Task goal:
Lines with the word "Segmentation" in them must be copied from the records below.

Source material:
=====
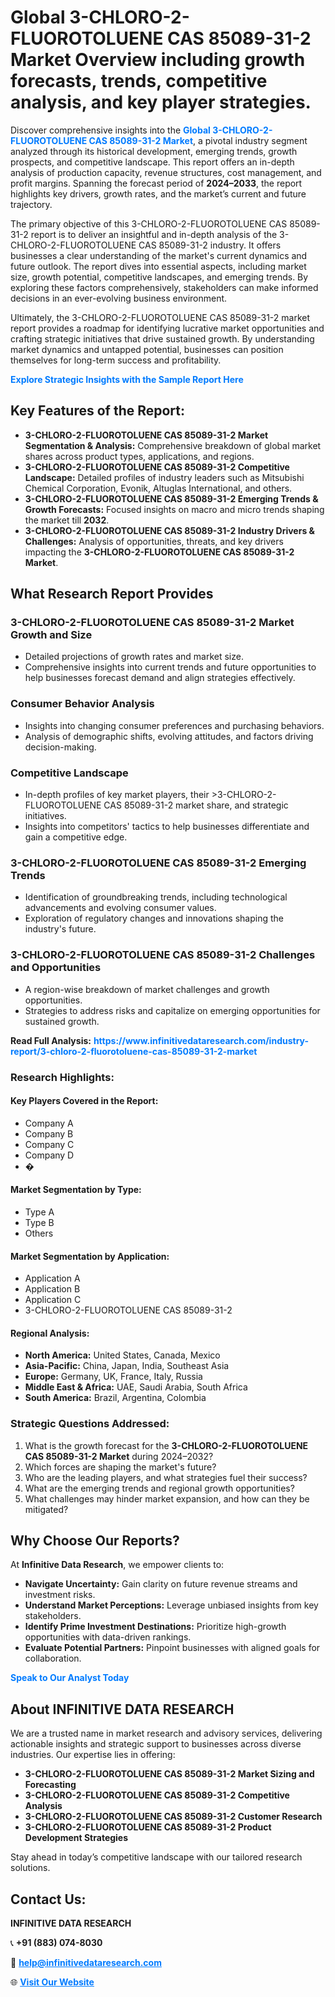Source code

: <h1>Global 3-CHLORO-2-FLUOROTOLUENE CAS 85089-31-2 Market Overview including growth forecasts, trends, competitive analysis, and key player strategies.</h1>
<p>
Discover comprehensive insights into the 
<a href="https://www.infinitivedataresearch.com/industry-report/3-chloro-2-fluorotoluene-cas-85089-31-2-market" rel="dofollow" style="color: #007BFF; text-decoration: none;"><strong>Global 3-CHLORO-2-FLUOROTOLUENE CAS 85089-31-2 Market</strong></a>, a pivotal industry segment analyzed through its historical development, emerging trends, growth prospects, and competitive landscape. This report offers an in-depth analysis of production capacity, revenue structures, cost management, and profit margins. Spanning the forecast period of <strong>2024–2033</strong>, the report highlights key drivers, growth rates, and the market’s current and future trajectory.
</p>
<p>
The primary objective of this 3-CHLORO-2-FLUOROTOLUENE CAS 85089-31-2 report is to deliver an insightful and in-depth analysis of the 3-CHLORO-2-FLUOROTOLUENE CAS 85089-31-2 industry. It offers businesses a clear understanding of the market's current dynamics and future outlook. The report dives into essential aspects, including market size, growth potential, competitive landscapes, and emerging trends. By exploring these factors comprehensively, stakeholders can make informed decisions in an ever-evolving business environment.
</p>
<p>
Ultimately, the 3-CHLORO-2-FLUOROTOLUENE CAS 85089-31-2 market report provides a roadmap for identifying lucrative market opportunities and crafting strategic initiatives that drive sustained growth. By understanding market dynamics and untapped potential, businesses can position themselves for long-term success and profitability.
</p>
<p>
<a href="https://www.infinitivedataresearch.com/request-sample/reportId=112253" style="color: #007BFF; text-decoration: none;"><strong>Explore Strategic Insights with the Sample Report Here</strong></a>
</p>

<h2>Key Features of the Report:</h2>
<ul>
<li><strong>3-CHLORO-2-FLUOROTOLUENE CAS 85089-31-2 Market Segmentation & Analysis:</strong> Comprehensive breakdown of global market shares across product types, applications, and regions.</li>
<li><strong>3-CHLORO-2-FLUOROTOLUENE CAS 85089-31-2 Competitive Landscape:</strong> Detailed profiles of industry leaders such as Mitsubishi Chemical Corporation, Evonik, Altuglas International, and others.</li>
<li><strong>3-CHLORO-2-FLUOROTOLUENE CAS 85089-31-2 Emerging Trends & Growth Forecasts:</strong> Focused insights on macro and micro trends shaping the market till <strong>2032</strong>.</li>
<li><strong>3-CHLORO-2-FLUOROTOLUENE CAS 85089-31-2 Industry Drivers & Challenges:</strong> Analysis of opportunities, threats, and key drivers impacting the <strong>3-CHLORO-2-FLUOROTOLUENE CAS 85089-31-2 Market</strong>.</li>
</ul>

<h2>What Research Report Provides</h2>
<h3>3-CHLORO-2-FLUOROTOLUENE CAS 85089-31-2 Market Growth and Size</h3>
<ul>
<li>Detailed projections of growth rates and market size.</li>
<li>Comprehensive insights into current trends and future opportunities to help businesses forecast demand and align strategies effectively.</li>
</ul>

<h3>Consumer Behavior Analysis</h3>
<ul>
<li>Insights into changing consumer preferences and purchasing behaviors.</li>
<li>Analysis of demographic shifts, evolving attitudes, and factors driving decision-making.</li>
</ul>

<h3>Competitive Landscape</h3>
<ul>
<li>In-depth profiles of key market players, their >3-CHLORO-2-FLUOROTOLUENE CAS 85089-31-2 market share, and strategic initiatives.</li>
<li>Insights into competitors' tactics to help businesses differentiate and gain a competitive edge.</li>
</ul>

<h3>3-CHLORO-2-FLUOROTOLUENE CAS 85089-31-2 Emerging Trends</h3>
<ul>
<li>Identification of groundbreaking trends, including technological advancements and evolving consumer values.</li>
<li>Exploration of regulatory changes and innovations shaping the industry's future.</li>
</ul>

<h3>3-CHLORO-2-FLUOROTOLUENE CAS 85089-31-2 Challenges and Opportunities</h3>
<ul>
<li>A region-wise breakdown of market challenges and growth opportunities.</li>
<li>Strategies to address risks and capitalize on emerging opportunities for sustained growth.</li>
</ul>
<p><strong>Read Full Analysis:</strong> <a href="https://www.infinitivedataresearch.com/industry-report/3-chloro-2-fluorotoluene-cas-85089-31-2-market" rel="dofollow" style="color: #007BFF; text-decoration: none;"><strong>https://www.infinitivedataresearch.com/industry-report/3-chloro-2-fluorotoluene-cas-85089-31-2-market</strong></a></p>
<h3>Research Highlights:</h3>
<h4>Key Players Covered in the Report:</h4>
<ul><li>Company A</li><li>Company B</li><li>Company C</li><li>Company D</li><li>�</li></ul>
<h4>Market Segmentation by Type:</h4>
<ul><li>Type A</li><li>Type B</li><li>Others</li></ul>
<h4>Market Segmentation by Application:</h4>
<ul><li>Application A</li><li>Application B</li><li>Application C</li><li>3-CHLORO-2-FLUOROTOLUENE CAS 85089-31-2</li></ul>

<h4>Regional Analysis:</h4>
<ul>
<li><strong>North America:</strong> United States, Canada, Mexico</li>
<li><strong>Asia-Pacific:</strong> China, Japan, India, Southeast Asia</li>
<li><strong>Europe:</strong> Germany, UK, France, Italy, Russia</li>
<li><strong>Middle East & Africa:</strong> UAE, Saudi Arabia, South Africa</li>
<li><strong>South America:</strong> Brazil, Argentina, Colombia</li>
</ul>

<h3>Strategic Questions Addressed:</h3>
<ol>
<li>What is the growth forecast for the <strong>3-CHLORO-2-FLUOROTOLUENE CAS 85089-31-2 Market</strong> during 2024–2032?</li>
<li>Which forces are shaping the market's future?</li>
<li>Who are the leading players, and what strategies fuel their success?</li>
<li>What are the emerging trends and regional growth opportunities?</li>
<li>What challenges may hinder market expansion, and how can they be mitigated?</li>
</ol>

<h2>Why Choose Our Reports?</h2>
<p>At <strong>Infinitive Data Research</strong>, we empower clients to:</p>
<ul>
<li><strong>Navigate Uncertainty:</strong> Gain clarity on future revenue streams and investment risks.</li>
<li><strong>Understand Market Perceptions:</strong> Leverage unbiased insights from key stakeholders.</li>
<li><strong>Identify Prime Investment Destinations:</strong> Prioritize high-growth opportunities with data-driven rankings.</li>
<li><strong>Evaluate Potential Partners:</strong> Pinpoint businesses with aligned goals for collaboration.</li>
</ul>
<p><a href="https://www.infinitivedataresearch.com/industry-report/3-chloro-2-fluorotoluene-cas-85089-31-2-market" rel="dofollow" style="color: #007BFF; text-decoration: none;"><strong>Speak to Our Analyst Today</strong></a></p>

<h2>About INFINITIVE DATA RESEARCH</h2>
<p>We are a trusted name in market research and advisory services, delivering actionable insights and strategic support to businesses across diverse industries. Our expertise lies in offering:</p>
<ul>
<li><strong>3-CHLORO-2-FLUOROTOLUENE CAS 85089-31-2 Market Sizing and Forecasting</strong></li>
<li><strong>3-CHLORO-2-FLUOROTOLUENE CAS 85089-31-2 Competitive Analysis</strong></li>
<li><strong>3-CHLORO-2-FLUOROTOLUENE CAS 85089-31-2 Customer Research</strong></li>
<li><strong>3-CHLORO-2-FLUOROTOLUENE CAS 85089-31-2 Product Development Strategies</strong></li>
</ul>
<p>Stay ahead in today’s competitive landscape with our tailored research solutions.</p>

<h2>Contact Us:</h2>
<p><strong>INFINITIVE DATA RESEARCH</strong></p>
<p>📞 <strong>+91 (883) 074-8030</strong></p>
<p>📧 <strong><a href="mailto:help@infinitivedataresearch.com" style="color: #007BFF;">help@infinitivedataresearch.com</a></strong></p>
<p>🌐 <strong><a href="https://www.infinitivedataresearch.com" rel="dofollow" style="color: #007BFF;">Visit Our Website</a></strong></p>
=====
Result of this task:
<li><strong>3-CHLORO-2-FLUOROTOLUENE CAS 85089-31-2 Market Segmentation & Analysis:</strong> Comprehensive breakdown of global market shares across product types, applications, and regions.</li>
<h4>Market Segmentation by Type:</h4>
<h4>Market Segmentation by Application:</h4>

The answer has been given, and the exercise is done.